(Given records Opens)

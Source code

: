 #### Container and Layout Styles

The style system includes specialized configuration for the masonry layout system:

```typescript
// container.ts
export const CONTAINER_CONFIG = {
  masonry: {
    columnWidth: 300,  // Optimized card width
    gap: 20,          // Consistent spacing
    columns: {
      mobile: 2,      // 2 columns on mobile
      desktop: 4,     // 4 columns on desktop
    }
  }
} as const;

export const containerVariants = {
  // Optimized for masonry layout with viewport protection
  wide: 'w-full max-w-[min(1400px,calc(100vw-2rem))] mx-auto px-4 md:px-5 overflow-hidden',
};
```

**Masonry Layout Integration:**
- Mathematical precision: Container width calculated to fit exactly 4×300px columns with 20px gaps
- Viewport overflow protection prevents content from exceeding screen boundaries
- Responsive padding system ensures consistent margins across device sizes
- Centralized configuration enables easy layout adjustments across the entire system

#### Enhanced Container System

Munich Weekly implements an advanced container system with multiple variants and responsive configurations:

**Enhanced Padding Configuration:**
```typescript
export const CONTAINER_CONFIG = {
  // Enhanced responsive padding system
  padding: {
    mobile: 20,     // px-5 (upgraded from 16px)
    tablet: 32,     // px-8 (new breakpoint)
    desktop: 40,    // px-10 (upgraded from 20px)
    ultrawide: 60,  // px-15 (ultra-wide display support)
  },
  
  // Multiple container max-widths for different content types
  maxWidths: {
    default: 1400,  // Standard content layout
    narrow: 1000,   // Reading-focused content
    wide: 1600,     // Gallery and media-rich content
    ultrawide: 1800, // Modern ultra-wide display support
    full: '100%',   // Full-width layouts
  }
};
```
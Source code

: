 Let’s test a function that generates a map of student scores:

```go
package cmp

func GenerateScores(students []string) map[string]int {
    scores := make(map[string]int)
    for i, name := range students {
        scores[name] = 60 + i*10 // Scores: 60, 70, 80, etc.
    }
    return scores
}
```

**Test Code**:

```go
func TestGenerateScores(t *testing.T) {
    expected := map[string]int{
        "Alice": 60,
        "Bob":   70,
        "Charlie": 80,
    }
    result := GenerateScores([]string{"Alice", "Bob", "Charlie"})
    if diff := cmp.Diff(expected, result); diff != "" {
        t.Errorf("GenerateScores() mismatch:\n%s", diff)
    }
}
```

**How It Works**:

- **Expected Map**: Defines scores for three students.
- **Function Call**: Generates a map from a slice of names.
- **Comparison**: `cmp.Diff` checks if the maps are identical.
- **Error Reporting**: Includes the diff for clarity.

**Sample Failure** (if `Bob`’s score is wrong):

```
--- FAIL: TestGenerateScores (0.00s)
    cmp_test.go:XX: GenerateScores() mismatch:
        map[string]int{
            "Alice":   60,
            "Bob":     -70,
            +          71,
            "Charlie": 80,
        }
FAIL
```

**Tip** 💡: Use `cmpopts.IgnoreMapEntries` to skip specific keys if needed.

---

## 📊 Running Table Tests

(Given records Closes)

Word-for-word copies of all the records are required.

Source code

: #### Container and Layout Styles

The style system includes specialized configuration for the masonry layout system:

```typescript
// container.ts
export const CONTAINER_CONFIG = {
  masonry: {
    columnWidth: 300,  // Optimized card width
    gap: 20,          // Consistent spacing
    columns: {
      mobile: 2,      // 2 columns on mobile
      desktop: 4,     // 4 columns on desktop
    }
  }
} as const;

export const containerVariants = {
  // Optimized for masonry layout with viewport protection
  wide: 'w-full max-w-[min(1400px,calc(100vw-2rem))] mx-auto px-4 md:px-5 overflow-hidden',
};
```

**Masonry Layout Integration:**
- Mathematical precision: Container width calculated to fit exactly 4×300px columns with 20px gaps
- Viewport overflow protection prevents content from exceeding screen boundaries
- Responsive padding system ensures consistent margins across device sizes
- Centralized configuration enables easy layout adjustments across the entire system

#### Enhanced Container System

Munich Weekly implements an advanced container system with multiple variants and responsive configurations:

**Enhanced Padding Configuration:**
```typescript
export const CONTAINER_CONFIG = {
  // Enhanced responsive padding system
  padding: {
    mobile: 20,     // px-5 (upgraded from 16px)
    tablet: 32,     // px-8 (new breakpoint)
    desktop: 40,    // px-10 (upgraded from 20px)
    ultrawide: 60,  // px-15 (ultra-wide display support)
  },
  
  // Multiple container max-widths for different content types
  maxWidths: {
    default: 1400,  // Standard content layout
    narrow: 1000,   // Reading-focused content
    wide: 1600,     // Gallery and media-rich content
    ultrawide: 1800, // Modern ultra-wide display support
    full: '100%',   // Full-width layouts
  }
};
```
Source code

: Let’s test a function that generates a map of student scores:

```go
package cmp

func GenerateScores(students []string) map[string]int {
    scores := make(map[string]int)
    for i, name := range students {
        scores[name] = 60 + i*10 // Scores: 60, 70, 80, etc.
    }
    return scores
}
```

**Test Code**:

```go
func TestGenerateScores(t *testing.T) {
    expected := map[string]int{
        "Alice": 60,
        "Bob":   70,
        "Charlie": 80,
    }
    result := GenerateScores([]string{"Alice", "Bob", "Charlie"})
    if diff := cmp.Diff(expected, result); diff != "" {
        t.Errorf("GenerateScores() mismatch:\n%s", diff)
    }
}
```

**How It Works**:

- **Expected Map**: Defines scores for three students.
- **Function Call**: Generates a map from a slice of names.
- **Comparison**: `cmp.Diff` checks if the maps are identical.
- **Error Reporting**: Includes the diff for clarity.

**Sample Failure** (if `Bob`’s score is wrong):

```
--- FAIL: TestGenerateScores (0.00s)
    cmp_test.go:XX: GenerateScores() mismatch:
        map[string]int{
            "Alice":   60,
            "Bob":     -70,
            +          71,
            "Charlie": 80,
        }
FAIL
```

**Tip** 💡: Use `cmpopts.IgnoreMapEntries` to skip specific keys if needed.

---

## 📊 Running Table Tests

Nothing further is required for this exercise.